Similarly, public trust in institutions is declining, inequality is rising, and many feel locked out of systems that were never designed to serve them in the first place.This is not merely a phase of transition; it is a reflection of long-standing structural imbalances. And while previous generations may have been shaped by these systems, today’s generation is actively seeking to reshape them.

Rather than seeking inclusion within outdated models, a new generation of leaders is quietly choosing to build something else. Not by confrontation, but through cooperation. This is not rebellion for rebellion’s sake—but an intentional reimagining of how business, leadership, and social development can align toward inclusive prosperity.

Replacing Winner-Takes-All with Shared Success

The traditional economic narrative has long favoured scale, speed, and domination—rewarding those who can take the most, fastest. As Anand Giridharadas writes in Winners Take All, “by refusing to risk its way of life… [the elite] clings to a set of social arrangements that allow it to monopolize progress and then give symbolic scraps to the forsaken.”

While this model may have driven growth in the past, it is increasingly clear that it cannot deliver the outcomes society now demands. We see its limits in venture capital models that reward blitz-scaling over long-term sustainability, in philanthropic structures that value visibility over proximity, and in CSR efforts that too often substitute branding for impact.

In contrast, a rising cohort of young innovators and community leaders is quietly moving in a different direction. They are choosing depth over scale, long-term relationships over short-term wins, and community ownership over top-down implementation. Their focus is not on disrupting systems for applause, but on designing alternatives that better reflect the challenges and values of our time.

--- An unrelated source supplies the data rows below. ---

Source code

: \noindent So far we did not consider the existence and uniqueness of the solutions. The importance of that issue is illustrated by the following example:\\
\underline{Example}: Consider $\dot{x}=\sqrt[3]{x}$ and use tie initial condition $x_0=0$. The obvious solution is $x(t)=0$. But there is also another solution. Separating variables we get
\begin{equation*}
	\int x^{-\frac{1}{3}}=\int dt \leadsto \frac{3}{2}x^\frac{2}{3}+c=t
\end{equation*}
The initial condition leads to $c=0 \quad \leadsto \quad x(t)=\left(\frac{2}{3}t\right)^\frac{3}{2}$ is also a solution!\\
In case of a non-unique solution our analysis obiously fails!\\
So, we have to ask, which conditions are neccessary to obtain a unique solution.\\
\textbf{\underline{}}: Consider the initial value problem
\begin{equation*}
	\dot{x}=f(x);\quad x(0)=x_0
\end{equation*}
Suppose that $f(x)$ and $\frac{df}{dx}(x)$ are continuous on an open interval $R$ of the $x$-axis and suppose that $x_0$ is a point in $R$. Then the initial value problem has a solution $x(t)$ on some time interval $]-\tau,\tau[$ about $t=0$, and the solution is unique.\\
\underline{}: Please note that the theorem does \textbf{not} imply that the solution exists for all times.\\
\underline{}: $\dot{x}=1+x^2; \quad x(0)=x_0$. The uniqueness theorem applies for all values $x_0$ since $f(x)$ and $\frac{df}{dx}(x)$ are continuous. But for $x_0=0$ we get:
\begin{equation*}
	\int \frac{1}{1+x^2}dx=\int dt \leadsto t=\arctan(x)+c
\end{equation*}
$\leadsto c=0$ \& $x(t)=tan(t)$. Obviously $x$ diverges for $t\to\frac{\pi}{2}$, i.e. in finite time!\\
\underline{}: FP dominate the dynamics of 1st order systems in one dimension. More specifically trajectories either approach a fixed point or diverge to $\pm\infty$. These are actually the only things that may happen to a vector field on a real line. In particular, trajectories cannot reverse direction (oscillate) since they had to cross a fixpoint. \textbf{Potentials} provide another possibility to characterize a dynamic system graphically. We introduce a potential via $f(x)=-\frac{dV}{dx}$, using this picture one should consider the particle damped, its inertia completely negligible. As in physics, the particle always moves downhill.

From Inclusion to Co-Ownership

For over a decade, I have worked with and watched communities across the Philippines—particularly in post-disaster and low-resource settings—where young people are not waiting for change to arrive. They are leading it. From peer-led education hubs to sports-based peace programmes, and from hyper-local climate action to inclusive economic models, these initiatives are not symbolic. They are structural. They are grounded in trust, dignity, and real agency.

Importantly, this is not a story about youth defined by age. The Cooperation Generation is not an age cohort, but a mindset—one shaped by the belief that systems must be participatory, not extractive. To be part of this generation, one only needs the willingness to co-create, to question inherited assumptions, and to collaborate beyond silos.

Everyone is welcome. The only qualification is the courage to imagine a different future.

A Threat (and Opportunity) to ‘Business as usual’ 

The business community has a central role to play in this transition. As the Horasis Global Meeting emphasizes under the theme “Harnessing the Power of Cooperation,” the challenges we face—from climate volatility to socioeconomic instability—demand frameworks rooted in mutual value.

This means rethinking traditional investment metrics. We must begin to support shared-ownership models and design partnerships that prioritise impact over image. Business leaders should elevate inclusion from the level of consultation to co-creation—giving emerging leaders the tools, trust, and authority to shape the systems they will one day inherit.

Looking Ahead: São Paulo and the Spirit of Cooperation

This October, the Horasis Global Meeting in São Paulo will provide a timely platform for this intergenerational and cross-sector dialogue. As part of the programme, Young Horasis will host a special session titled:

“Cooperation as Rebellion: Young Redefining Systems for Good.”

This session is open to everyone—not just the young in age, but the young in mind. Those who still believe in the possibility of systems that prioritise people and planet as much as profit. Those who recognise that cooperation is not a soft skill, but a strategic imperative.

Because the future we are building is not about tearing down what came before. It is about designing what comes next—together.